Oliver Winston Wanger (born November 27, 1940) is a former United States district judge of the United States District Court for the Eastern District of California.

Education and early career

Born in Los Angeles, California, Wanger received a Bachelor of Science degree from the University of Southern California in 1963. From 1960 to 1967 he was a United States Marine Corps Reserve Sergeant. Wanger completed a Bachelor of Laws from the University of California, Berkeley, Boalt Hall School of Law in 1966. He served as a deputy district attorney of Fresno County from 1967 to 1969, and an adjunct professor at Humphreys College Laurence Drivon School of Law from 1968 to 1969.

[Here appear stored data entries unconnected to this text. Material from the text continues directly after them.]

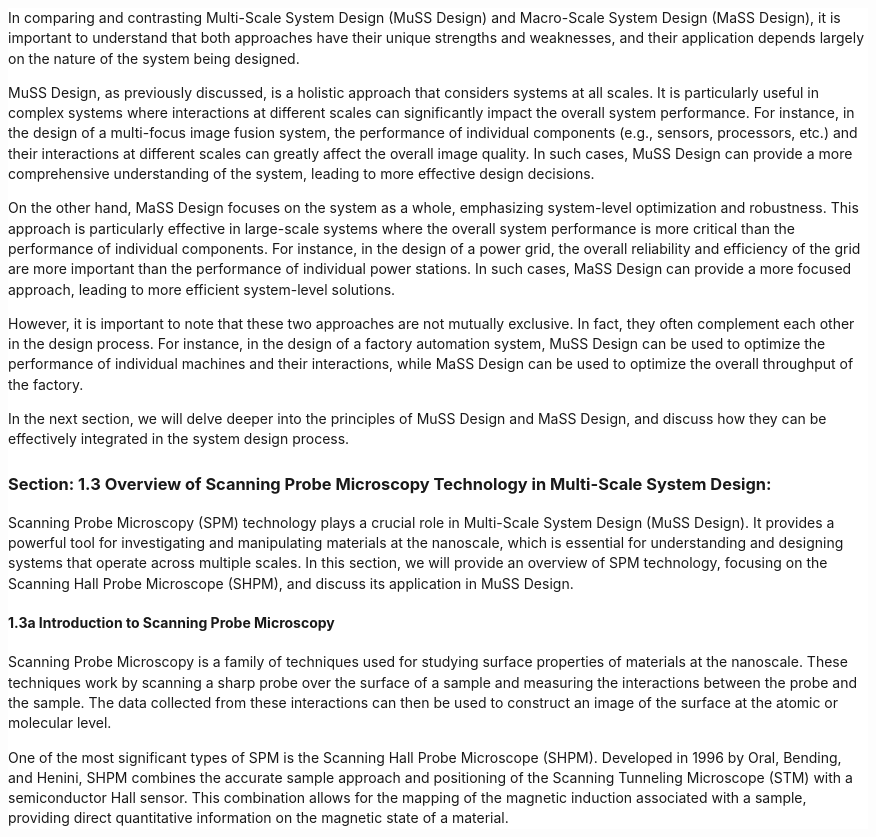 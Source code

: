 
In comparing and contrasting Multi-Scale System Design (MuSS Design) and Macro-Scale System Design (MaSS Design), it is important to understand that both approaches have their unique strengths and weaknesses, and their application depends largely on the nature of the system being designed.



MuSS Design, as previously discussed, is a holistic approach that considers systems at all scales. It is particularly useful in complex systems where interactions at different scales can significantly impact the overall system performance. For instance, in the design of a multi-focus image fusion system, the performance of individual components (e.g., sensors, processors, etc.) and their interactions at different scales can greatly affect the overall image quality. In such cases, MuSS Design can provide a more comprehensive understanding of the system, leading to more effective design decisions.



On the other hand, MaSS Design focuses on the system as a whole, emphasizing system-level optimization and robustness. This approach is particularly effective in large-scale systems where the overall system performance is more critical than the performance of individual components. For instance, in the design of a power grid, the overall reliability and efficiency of the grid are more important than the performance of individual power stations. In such cases, MaSS Design can provide a more focused approach, leading to more efficient system-level solutions.



However, it is important to note that these two approaches are not mutually exclusive. In fact, they often complement each other in the design process. For instance, in the design of a factory automation system, MuSS Design can be used to optimize the performance of individual machines and their interactions, while MaSS Design can be used to optimize the overall throughput of the factory.



In the next section, we will delve deeper into the principles of MuSS Design and MaSS Design, and discuss how they can be effectively integrated in the system design process.



### Section: 1.3 Overview of Scanning Probe Microscopy Technology in Multi-Scale System Design:



Scanning Probe Microscopy (SPM) technology plays a crucial role in Multi-Scale System Design (MuSS Design). It provides a powerful tool for investigating and manipulating materials at the nanoscale, which is essential for understanding and designing systems that operate across multiple scales. In this section, we will provide an overview of SPM technology, focusing on the Scanning Hall Probe Microscope (SHPM), and discuss its application in MuSS Design.



#### 1.3a Introduction to Scanning Probe Microscopy



Scanning Probe Microscopy is a family of techniques used for studying surface properties of materials at the nanoscale. These techniques work by scanning a sharp probe over the surface of a sample and measuring the interactions between the probe and the sample. The data collected from these interactions can then be used to construct an image of the surface at the atomic or molecular level.



One of the most significant types of SPM is the Scanning Hall Probe Microscope (SHPM). Developed in 1996 by Oral, Bending, and Henini, SHPM combines the accurate sample approach and positioning of the Scanning Tunneling Microscope (STM) with a semiconductor Hall sensor. This combination allows for the mapping of the magnetic induction associated with a sample, providing direct quantitative information on the magnetic state of a material.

San Joaquin College of Law

In 1969, Wanger joined Fresno County Municipal Court Judge Dan Eymann and attorney John Loomis to found San Joaquin College of Law (SJCL) in Fresno, California. Wanger served as an adjunct professor at SJCL from 1970 to 1991 and served as Dean from 1980 to 1983.

Legal career

Wanger was City Attorney for Mendota, California from 1975 to 1980. He was a Judge Pro Tem, Superior Court of California, County of Fresno in 1988. He was a Pro tem settlement conference judge, Superior Court of California, County of Fresno in 1989.

He was a United States District Judge of the United States District Court for the Eastern District of California. Wanger was nominated by President George H. W. Bush on January 8, 1991, to a seat vacated by Judge Milton Lewis Schwartz. He was confirmed by the United States Senate on March 21, 1991, and received his commission on March 25, 1991. He assumed senior status on May 31, 2006.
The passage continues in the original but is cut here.